Commission Chairman Edward Finley has hinted that the commission could address Duke’s management as it investigates the forced resignation of former Progress Energy chief Bill Johnson hours after the companies merged.
As hearings wound down last week, Finley suggested members could add a provision “that has some indication of who the CEO will be.” He later added: “We never rule out settlements.”
The commission is expected to hire outside legal help to help sift through emails, meeting minutes and other documents it has told Duke to produce by July 31.
“It’s my sense that the commission would like to move on and that, listening to the (commissioners’) questions, one way to get this behind us is to replace Rogers,” Robert Gruber, executive director of the commission’s Public Staff, which advocates for utility customers, said Tuesday.
“We hope the matter can be resolved through a settlement and that this should not just turn on precise legal requirements. … We think the commission has the right to consider who the CEO is as part of an overall settlement.”
Although the commission has broad authority to supervise and control utilities, several legal experts think it would be stepping into a legal minefield if it went as far as insisting that Rogers be replaced.
Columbia Law School professor Jeffrey Gordon, who focuses on corporate law, said regulators can powerfully influence corporate boards, who fire CEOs as they wish.
But a forced CEO change, he said, would be a “punitive” move that slows down integrating the two companies and hurts shareholders and, indirectly, customers.
“The question is not whether the commission has authority,” he said. “The question is whether or not it’s a good idea.”
Dan Fogel of Wake Forest's business school goes even further, arguing that if the commission effectively fired Rogers, it could face a lawsuit from Duke and/or individual shareholders.
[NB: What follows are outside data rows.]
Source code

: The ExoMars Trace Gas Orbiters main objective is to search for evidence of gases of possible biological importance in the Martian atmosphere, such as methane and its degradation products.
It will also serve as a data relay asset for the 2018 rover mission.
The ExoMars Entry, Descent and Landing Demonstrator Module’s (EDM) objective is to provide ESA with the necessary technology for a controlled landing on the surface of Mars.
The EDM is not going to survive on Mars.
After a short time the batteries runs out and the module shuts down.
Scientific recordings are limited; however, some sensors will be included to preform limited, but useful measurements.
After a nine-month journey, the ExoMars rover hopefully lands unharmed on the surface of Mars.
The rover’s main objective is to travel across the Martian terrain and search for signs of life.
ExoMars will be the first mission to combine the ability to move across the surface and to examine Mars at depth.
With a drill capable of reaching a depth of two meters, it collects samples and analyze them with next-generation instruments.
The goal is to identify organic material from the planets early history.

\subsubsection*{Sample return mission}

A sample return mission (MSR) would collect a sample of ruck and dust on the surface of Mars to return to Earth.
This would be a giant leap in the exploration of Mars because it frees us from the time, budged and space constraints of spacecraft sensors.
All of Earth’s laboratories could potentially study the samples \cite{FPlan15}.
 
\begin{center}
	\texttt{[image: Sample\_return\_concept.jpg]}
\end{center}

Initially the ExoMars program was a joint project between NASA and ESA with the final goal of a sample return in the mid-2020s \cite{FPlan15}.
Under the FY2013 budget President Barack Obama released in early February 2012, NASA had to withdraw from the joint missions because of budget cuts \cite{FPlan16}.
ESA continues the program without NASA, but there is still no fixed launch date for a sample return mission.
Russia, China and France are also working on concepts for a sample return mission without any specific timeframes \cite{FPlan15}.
To Fogel's mind, the commission should have done more due diligence before approving the merger.
Duke law professor James Cox thinks the commission has a less-punitive option on the table--insisting that neutral directors join Duke's board.
Cox doesn’t know whether the commission has the legal authority to dictate a CEO change. But in previous cases, he said, companies have reached settlements with regulators that brought in neutral members to divided corporate boards.
Cox thinks such an approach could work for Duke, whose directors from the old Duke out-voted former Progress board members in pushing Johnson out. The two former Progress directors who testified before the commission last week might leave the board.
“It’s time to make this merger work … and part of that could be figuring out a way to bridge the gap between the two factions,” Cox said.
This seems to be the better way to go, to my mind. While it's undeniable that Duke forgot it's a regulated utility, going as far as forcing a CEO change would open up a can of worms especially when there are less extreme corrective measures available.